Heckingbottom was always going to be the fall guy. Any semblance of a message falling on deaf ears with all the noise engulfing the club. Wilder’s return felt predictable. He too has struggled following the departure from his boyhood club. So, with both parties at an impasse, there was a collective longing for the structure and control with which Sheffield United and Wilder navigated that first heady season in the Premier League.
Victory against Brentford at Bramall Lane, just Sheffield United’s second of the season, handed Wilder the perfect homecoming. Whilst narrow defeats to Liverpool and Chelsea have provided glimpses of the courage and compactness which became staples under his stewardship. But with a young and malleable yet unpredictable core of players – the squad has an average of 26 years old; this is a far cry from the team Wilder led to two promotions in three years.
England U-21 international Archer, an £18m signing from Aston Villa, looks like shrewd business, however. The young striker lacks finesse, but his bold character and belief in his ability allow him to lead the line with authority. Archer possesses a varied shot selection and an awareness of his surroundings that allows him to cause keepers a problem whenever he’s in range.
Fellow summer acquisition Hamer has hardly missed a minute this season, and that looks set to continue under Wilder. An all-action midfielder, capable of linking defence to attack in an instant, Hamer provides the answer to Sheffield United becoming more potent in transitions. Only Luton are averaging fewer passes per sequence than Sheffield United this season, a sign of their direct style of play, and yet no team has had fewer shots than the Blades.

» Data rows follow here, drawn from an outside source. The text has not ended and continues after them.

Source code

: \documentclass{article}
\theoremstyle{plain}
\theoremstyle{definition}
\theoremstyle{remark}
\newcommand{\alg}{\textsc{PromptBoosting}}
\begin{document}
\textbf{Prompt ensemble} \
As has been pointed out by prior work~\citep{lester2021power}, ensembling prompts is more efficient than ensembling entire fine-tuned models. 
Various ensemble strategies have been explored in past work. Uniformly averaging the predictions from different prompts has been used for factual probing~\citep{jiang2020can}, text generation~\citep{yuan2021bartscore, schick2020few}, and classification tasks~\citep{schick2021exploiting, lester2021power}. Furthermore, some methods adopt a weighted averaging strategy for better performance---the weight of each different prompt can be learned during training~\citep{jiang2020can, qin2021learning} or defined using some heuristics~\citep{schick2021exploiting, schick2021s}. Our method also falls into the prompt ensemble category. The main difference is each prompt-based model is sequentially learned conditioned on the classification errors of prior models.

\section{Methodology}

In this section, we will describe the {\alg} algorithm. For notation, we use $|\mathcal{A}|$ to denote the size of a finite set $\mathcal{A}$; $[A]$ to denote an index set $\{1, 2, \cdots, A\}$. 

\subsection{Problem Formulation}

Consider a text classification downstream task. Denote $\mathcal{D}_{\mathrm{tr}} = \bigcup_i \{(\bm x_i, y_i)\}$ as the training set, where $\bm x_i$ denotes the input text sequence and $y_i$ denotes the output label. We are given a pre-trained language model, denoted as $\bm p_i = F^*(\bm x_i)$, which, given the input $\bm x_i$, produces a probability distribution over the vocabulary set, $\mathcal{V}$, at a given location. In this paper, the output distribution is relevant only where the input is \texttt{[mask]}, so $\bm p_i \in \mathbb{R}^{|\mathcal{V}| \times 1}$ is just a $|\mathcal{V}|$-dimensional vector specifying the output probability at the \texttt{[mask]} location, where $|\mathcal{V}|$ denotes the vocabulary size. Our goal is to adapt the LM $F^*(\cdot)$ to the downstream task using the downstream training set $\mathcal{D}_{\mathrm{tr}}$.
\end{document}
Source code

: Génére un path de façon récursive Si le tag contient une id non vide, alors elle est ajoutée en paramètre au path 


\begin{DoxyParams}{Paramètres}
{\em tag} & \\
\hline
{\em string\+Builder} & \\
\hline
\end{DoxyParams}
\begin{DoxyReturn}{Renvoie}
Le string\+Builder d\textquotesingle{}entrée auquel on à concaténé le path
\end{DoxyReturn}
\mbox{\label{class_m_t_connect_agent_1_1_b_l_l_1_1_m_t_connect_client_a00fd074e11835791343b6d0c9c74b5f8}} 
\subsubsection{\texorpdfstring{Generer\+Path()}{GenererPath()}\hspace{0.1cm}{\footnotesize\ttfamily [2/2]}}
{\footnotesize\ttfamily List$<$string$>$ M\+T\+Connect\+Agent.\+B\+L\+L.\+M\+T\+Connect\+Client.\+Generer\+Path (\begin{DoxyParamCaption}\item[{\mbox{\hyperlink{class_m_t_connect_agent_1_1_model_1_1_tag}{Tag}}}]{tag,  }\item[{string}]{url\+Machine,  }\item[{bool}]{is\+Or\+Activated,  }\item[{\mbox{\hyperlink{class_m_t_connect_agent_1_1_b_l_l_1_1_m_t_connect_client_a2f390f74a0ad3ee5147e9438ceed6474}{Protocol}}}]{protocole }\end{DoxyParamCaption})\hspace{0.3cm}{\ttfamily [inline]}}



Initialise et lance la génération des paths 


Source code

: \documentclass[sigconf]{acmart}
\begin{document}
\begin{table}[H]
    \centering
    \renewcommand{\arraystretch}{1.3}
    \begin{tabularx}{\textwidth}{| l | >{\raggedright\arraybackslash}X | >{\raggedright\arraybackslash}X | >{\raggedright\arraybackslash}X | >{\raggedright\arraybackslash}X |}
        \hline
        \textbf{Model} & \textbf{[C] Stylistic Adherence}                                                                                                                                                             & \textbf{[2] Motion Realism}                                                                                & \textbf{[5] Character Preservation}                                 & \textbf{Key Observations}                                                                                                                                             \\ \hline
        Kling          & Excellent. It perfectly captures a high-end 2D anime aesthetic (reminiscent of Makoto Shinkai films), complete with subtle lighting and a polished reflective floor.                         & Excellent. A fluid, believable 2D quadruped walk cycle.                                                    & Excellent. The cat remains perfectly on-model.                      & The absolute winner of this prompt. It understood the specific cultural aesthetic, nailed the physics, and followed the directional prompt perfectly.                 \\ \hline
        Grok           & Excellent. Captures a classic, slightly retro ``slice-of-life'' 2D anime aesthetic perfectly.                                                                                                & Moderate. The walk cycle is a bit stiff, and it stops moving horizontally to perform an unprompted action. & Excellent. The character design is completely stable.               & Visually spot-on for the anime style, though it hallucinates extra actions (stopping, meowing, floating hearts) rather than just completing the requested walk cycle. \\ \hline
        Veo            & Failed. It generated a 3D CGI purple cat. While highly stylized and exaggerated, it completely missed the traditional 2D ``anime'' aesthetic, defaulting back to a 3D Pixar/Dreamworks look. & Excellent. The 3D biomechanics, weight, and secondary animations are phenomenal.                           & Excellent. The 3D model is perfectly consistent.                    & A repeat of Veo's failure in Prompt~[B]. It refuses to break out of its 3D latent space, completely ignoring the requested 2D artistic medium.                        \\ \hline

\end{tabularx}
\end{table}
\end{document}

This means that whilst Sheffield United look to play the ball from defence to attack almost instantaneously they are rarely generating shots and chances from this approach. Hamer, who routinely ranked amongst the top 10 players for shot-creating actions, through balls, and progressive passes in the Championship for a transition-orientated Coventry side, is the perfect player to help Sheffield United remedy their problems in possession.
Even in Hamer’s match-winning assist against Brentford, a deft pass into the path of Manchester City loanee James McAtee, you can understand his thought process – he faints to shoot and instead finds a teammate. Constantly surveying his options, he provides the platform, through his unselfishness and weight of pass, for Sheffield United’s young, hungry match winners to take a chance and bet on their ability.
Confidence is a fragile thing, especially in a squad languishing at the bottom of the table, and personal responsibility can become a daunting prospect. But in Hamer, Sheffield United have a player constantly willing to show up for 50/50s, show for the ball and show up for his team. That sort of character rubs off on people, and Wilder will do well to harness that energy going forward.
For Sheffield United, it’s all about staying alive in games. As a team, they can collapse in on themselves, as showcased by their defeats to Tottenham and Newcastle. So, the longer they can frustrate their opposition, the more chance they’ll have of catching them cold on the break.
The winter schedule often sets the foundations for what’s to be, come May, as Wilder found out to own his detriment. So, with home games against Luton and West Ham sandwiched between away trips to high-flying Aston Villa and Manchester City, there’s little time to reflect. It’s sink or swim for Sheffield United.